» **WHAT NEEDS TO BE DONE**:
Examine each line of the data, and copy the ones containing "estándar".

» **Stored data entries**:
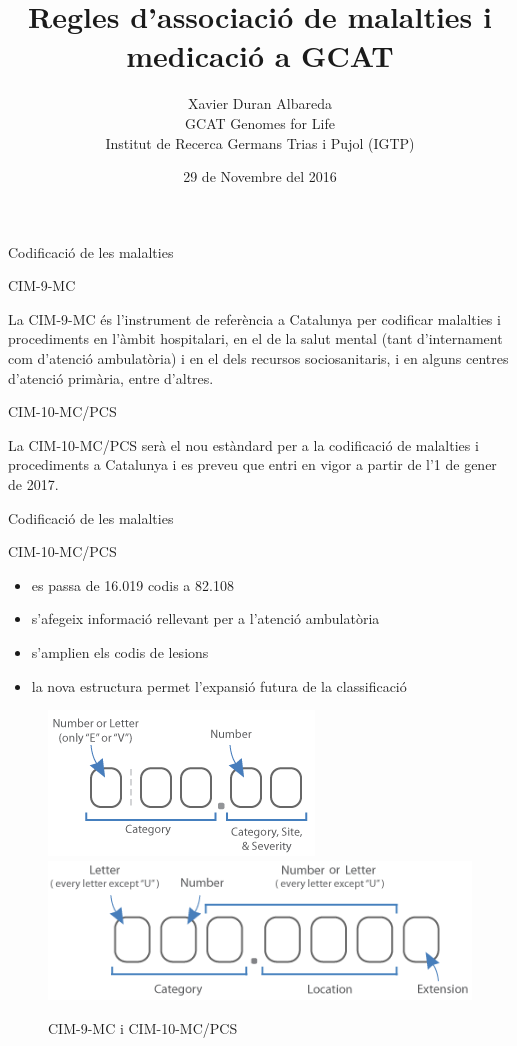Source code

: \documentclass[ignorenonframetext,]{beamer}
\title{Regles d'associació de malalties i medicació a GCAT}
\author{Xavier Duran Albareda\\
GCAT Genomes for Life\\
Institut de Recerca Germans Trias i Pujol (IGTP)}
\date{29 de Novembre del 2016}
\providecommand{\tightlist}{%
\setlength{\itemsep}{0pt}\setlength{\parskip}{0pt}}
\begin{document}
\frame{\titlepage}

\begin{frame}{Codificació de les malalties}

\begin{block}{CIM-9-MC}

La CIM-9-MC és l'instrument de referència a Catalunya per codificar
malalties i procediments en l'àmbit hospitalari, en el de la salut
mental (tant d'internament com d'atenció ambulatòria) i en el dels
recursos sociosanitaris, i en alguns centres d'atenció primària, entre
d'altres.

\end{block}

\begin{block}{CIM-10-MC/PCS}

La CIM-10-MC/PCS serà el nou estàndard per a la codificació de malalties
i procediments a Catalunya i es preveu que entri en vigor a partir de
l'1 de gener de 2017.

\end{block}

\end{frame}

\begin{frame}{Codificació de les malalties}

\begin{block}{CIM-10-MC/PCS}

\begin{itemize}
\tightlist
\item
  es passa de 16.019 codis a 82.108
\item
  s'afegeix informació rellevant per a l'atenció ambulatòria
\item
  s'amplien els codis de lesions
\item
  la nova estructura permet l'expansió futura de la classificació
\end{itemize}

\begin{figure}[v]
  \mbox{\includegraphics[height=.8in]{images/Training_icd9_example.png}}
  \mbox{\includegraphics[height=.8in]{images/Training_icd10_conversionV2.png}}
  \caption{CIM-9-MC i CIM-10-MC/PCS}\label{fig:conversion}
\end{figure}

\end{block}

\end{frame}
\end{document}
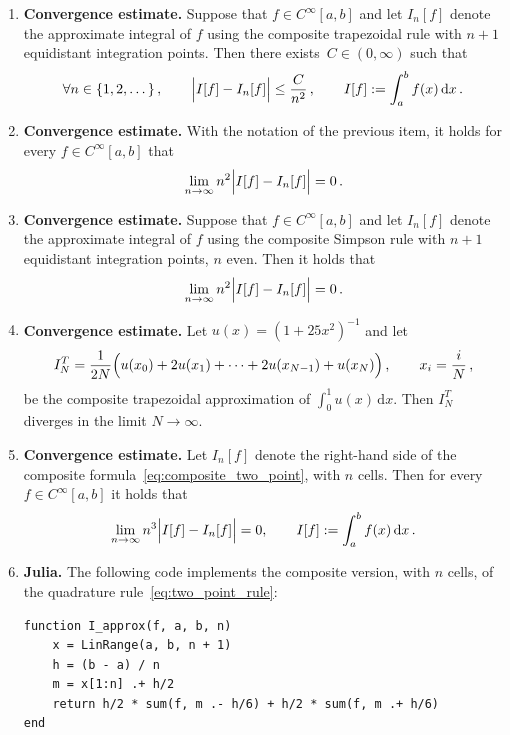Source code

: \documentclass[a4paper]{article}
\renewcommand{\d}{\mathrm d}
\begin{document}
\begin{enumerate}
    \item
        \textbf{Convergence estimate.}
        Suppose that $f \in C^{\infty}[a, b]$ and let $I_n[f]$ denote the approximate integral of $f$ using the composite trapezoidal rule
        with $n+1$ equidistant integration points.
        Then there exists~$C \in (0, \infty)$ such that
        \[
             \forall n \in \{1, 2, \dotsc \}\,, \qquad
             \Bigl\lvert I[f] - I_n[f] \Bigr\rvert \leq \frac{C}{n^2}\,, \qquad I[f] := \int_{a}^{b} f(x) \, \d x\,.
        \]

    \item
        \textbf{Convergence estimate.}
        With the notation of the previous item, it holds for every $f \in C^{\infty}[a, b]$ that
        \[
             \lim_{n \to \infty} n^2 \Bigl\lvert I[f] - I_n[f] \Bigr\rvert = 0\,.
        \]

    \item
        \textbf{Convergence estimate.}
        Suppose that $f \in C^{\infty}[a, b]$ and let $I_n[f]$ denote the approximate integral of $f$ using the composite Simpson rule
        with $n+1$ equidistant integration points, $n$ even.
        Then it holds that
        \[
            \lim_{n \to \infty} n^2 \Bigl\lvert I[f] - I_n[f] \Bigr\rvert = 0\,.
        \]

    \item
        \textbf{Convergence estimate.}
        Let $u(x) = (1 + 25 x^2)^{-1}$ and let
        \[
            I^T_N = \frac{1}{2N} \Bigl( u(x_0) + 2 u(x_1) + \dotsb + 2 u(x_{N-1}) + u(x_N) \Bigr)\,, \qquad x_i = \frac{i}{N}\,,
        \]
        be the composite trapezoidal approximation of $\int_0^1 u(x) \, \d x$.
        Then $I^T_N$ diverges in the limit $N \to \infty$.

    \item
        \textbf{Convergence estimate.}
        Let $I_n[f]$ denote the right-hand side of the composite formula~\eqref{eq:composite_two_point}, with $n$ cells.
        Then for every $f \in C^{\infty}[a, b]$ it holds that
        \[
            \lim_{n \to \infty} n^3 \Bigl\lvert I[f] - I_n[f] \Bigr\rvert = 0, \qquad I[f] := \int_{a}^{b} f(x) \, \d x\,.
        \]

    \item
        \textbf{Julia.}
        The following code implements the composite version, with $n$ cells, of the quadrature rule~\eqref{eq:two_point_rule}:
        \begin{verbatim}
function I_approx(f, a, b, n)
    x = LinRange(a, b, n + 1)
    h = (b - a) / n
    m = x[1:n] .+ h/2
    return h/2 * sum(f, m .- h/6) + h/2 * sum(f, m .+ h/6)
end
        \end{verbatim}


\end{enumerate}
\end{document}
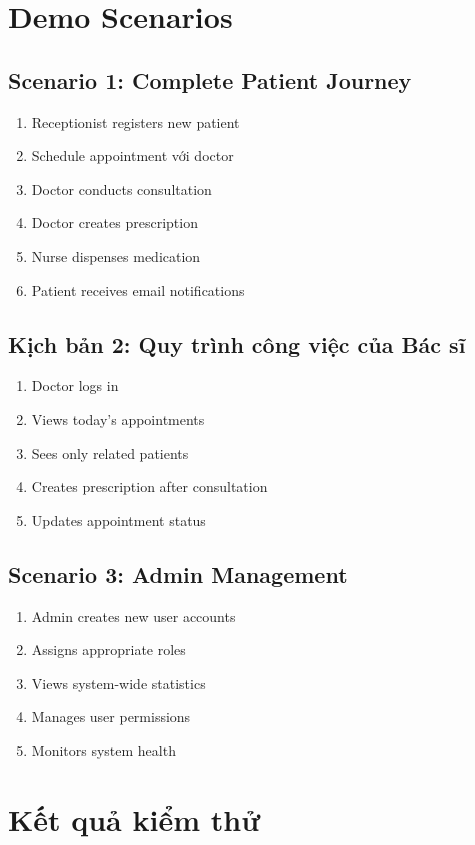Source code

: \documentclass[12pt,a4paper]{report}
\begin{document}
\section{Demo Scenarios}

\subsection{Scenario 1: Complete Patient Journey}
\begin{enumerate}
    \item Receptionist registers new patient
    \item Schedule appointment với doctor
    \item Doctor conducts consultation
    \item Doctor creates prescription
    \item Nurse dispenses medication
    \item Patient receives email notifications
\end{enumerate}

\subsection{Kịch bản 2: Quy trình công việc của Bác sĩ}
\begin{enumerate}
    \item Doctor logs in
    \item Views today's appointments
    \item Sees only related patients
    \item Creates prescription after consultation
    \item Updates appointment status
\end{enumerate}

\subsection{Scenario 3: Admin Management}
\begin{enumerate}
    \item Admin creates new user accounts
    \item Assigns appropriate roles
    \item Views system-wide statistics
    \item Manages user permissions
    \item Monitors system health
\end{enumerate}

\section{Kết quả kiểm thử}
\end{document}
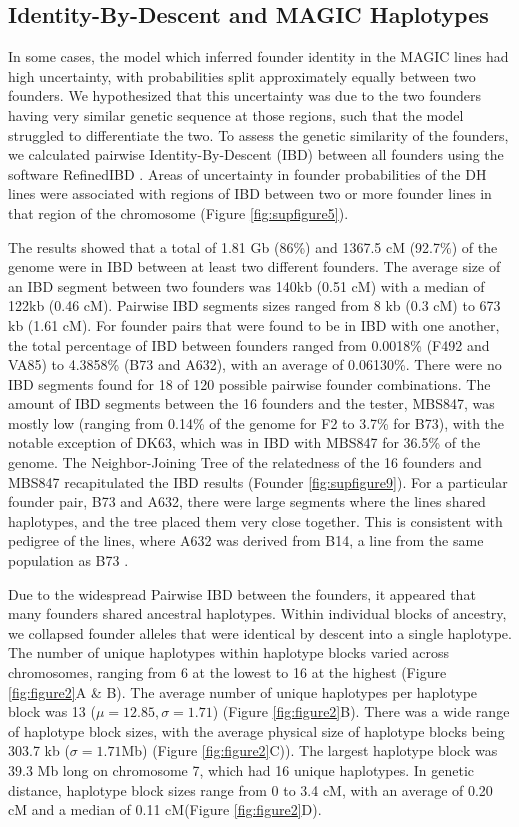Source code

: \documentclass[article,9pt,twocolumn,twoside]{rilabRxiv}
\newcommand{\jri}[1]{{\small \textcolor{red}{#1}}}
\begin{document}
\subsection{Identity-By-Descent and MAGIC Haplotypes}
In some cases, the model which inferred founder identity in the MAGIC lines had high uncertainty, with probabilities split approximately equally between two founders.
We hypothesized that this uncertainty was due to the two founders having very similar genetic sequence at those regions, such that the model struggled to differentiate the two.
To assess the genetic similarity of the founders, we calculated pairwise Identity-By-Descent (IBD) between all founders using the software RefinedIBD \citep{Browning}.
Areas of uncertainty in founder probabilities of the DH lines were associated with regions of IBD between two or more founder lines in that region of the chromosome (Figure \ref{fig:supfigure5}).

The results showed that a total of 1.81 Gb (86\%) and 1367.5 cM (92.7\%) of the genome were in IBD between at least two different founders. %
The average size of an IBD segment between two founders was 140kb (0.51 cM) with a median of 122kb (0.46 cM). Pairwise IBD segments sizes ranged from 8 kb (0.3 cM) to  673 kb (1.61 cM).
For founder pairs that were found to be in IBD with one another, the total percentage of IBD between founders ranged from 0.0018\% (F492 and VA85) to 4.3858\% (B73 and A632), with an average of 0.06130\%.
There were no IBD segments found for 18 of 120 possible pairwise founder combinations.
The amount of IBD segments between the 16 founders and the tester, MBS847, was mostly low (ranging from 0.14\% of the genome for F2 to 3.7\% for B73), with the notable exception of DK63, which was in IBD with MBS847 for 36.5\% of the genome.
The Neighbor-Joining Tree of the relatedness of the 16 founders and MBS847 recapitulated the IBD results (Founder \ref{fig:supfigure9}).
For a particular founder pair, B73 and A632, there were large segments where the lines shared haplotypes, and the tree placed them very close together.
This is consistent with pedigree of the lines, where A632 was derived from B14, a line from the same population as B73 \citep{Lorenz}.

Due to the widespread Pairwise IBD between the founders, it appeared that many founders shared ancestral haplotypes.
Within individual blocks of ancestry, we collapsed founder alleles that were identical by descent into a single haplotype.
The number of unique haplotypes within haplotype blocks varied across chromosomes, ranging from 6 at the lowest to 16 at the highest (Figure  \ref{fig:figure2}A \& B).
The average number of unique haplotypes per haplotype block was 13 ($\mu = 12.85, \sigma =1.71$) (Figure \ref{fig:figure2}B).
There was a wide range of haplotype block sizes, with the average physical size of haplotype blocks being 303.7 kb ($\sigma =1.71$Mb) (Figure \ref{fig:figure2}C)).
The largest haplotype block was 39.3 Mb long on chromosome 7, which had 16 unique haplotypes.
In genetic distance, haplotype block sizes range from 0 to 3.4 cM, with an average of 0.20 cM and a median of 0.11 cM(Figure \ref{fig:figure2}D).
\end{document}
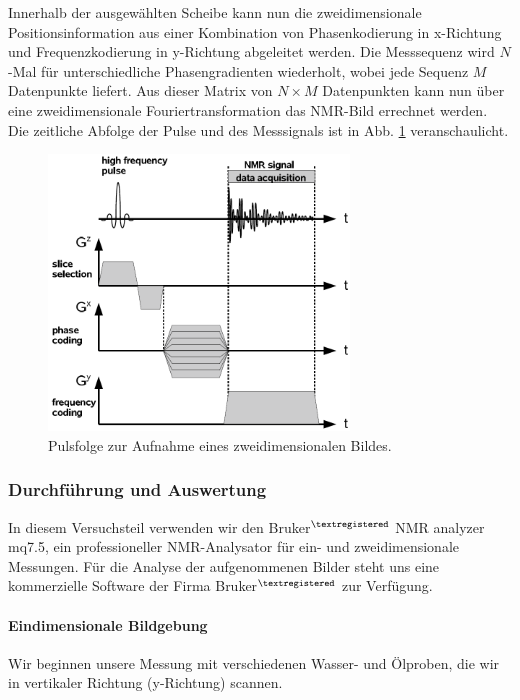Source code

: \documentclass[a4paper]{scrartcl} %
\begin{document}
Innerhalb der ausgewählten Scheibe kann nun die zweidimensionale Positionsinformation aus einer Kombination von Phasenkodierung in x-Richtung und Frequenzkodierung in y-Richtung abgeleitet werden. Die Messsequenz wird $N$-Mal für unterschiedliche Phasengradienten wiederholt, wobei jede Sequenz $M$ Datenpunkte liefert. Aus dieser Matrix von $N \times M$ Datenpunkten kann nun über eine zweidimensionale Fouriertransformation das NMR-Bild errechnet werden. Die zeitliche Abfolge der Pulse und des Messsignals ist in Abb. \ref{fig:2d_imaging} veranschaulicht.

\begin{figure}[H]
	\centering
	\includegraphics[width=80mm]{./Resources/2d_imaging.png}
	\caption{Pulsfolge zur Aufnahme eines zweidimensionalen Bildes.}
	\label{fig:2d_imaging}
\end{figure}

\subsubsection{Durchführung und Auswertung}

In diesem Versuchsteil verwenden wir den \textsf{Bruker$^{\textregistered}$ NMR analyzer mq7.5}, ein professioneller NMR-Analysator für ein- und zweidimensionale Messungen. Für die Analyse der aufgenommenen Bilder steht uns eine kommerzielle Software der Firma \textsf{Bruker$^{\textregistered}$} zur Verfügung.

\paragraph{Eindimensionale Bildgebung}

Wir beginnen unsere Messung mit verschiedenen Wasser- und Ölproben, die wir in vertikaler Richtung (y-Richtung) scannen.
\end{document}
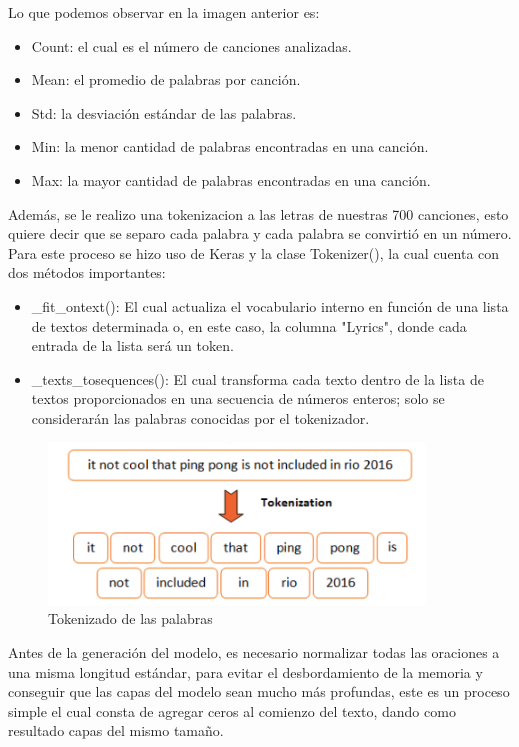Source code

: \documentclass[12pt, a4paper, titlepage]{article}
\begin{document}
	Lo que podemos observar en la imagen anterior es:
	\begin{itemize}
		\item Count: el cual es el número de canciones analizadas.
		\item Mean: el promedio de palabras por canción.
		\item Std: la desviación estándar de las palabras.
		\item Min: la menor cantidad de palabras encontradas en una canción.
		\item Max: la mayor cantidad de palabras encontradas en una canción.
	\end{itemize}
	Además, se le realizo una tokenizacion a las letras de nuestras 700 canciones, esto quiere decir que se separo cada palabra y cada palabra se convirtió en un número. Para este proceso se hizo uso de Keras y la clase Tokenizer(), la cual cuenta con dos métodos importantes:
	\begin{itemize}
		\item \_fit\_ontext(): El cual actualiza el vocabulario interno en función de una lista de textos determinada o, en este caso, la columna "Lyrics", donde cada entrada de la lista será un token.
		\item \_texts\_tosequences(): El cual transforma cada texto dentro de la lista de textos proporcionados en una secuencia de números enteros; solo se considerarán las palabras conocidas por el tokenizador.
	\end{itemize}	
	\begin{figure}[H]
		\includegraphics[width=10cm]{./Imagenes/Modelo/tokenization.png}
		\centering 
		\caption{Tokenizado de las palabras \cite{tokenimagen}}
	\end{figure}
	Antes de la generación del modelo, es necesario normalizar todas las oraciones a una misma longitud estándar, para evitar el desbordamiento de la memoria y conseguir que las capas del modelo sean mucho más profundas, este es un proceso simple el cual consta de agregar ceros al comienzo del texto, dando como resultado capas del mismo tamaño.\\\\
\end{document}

» **OUTPUT OF THE TASK**:
		\item Std: la desviación estándar de las palabras.
	Antes de la generación del modelo, es necesario normalizar todas las oraciones a una misma longitud estándar, para evitar el desbordamiento de la memoria y conseguir que las capas del modelo sean mucho más profundas, este es un proceso simple el cual consta de agregar ceros al comienzo del texto, dando como resultado capas del mismo tamaño.\\\\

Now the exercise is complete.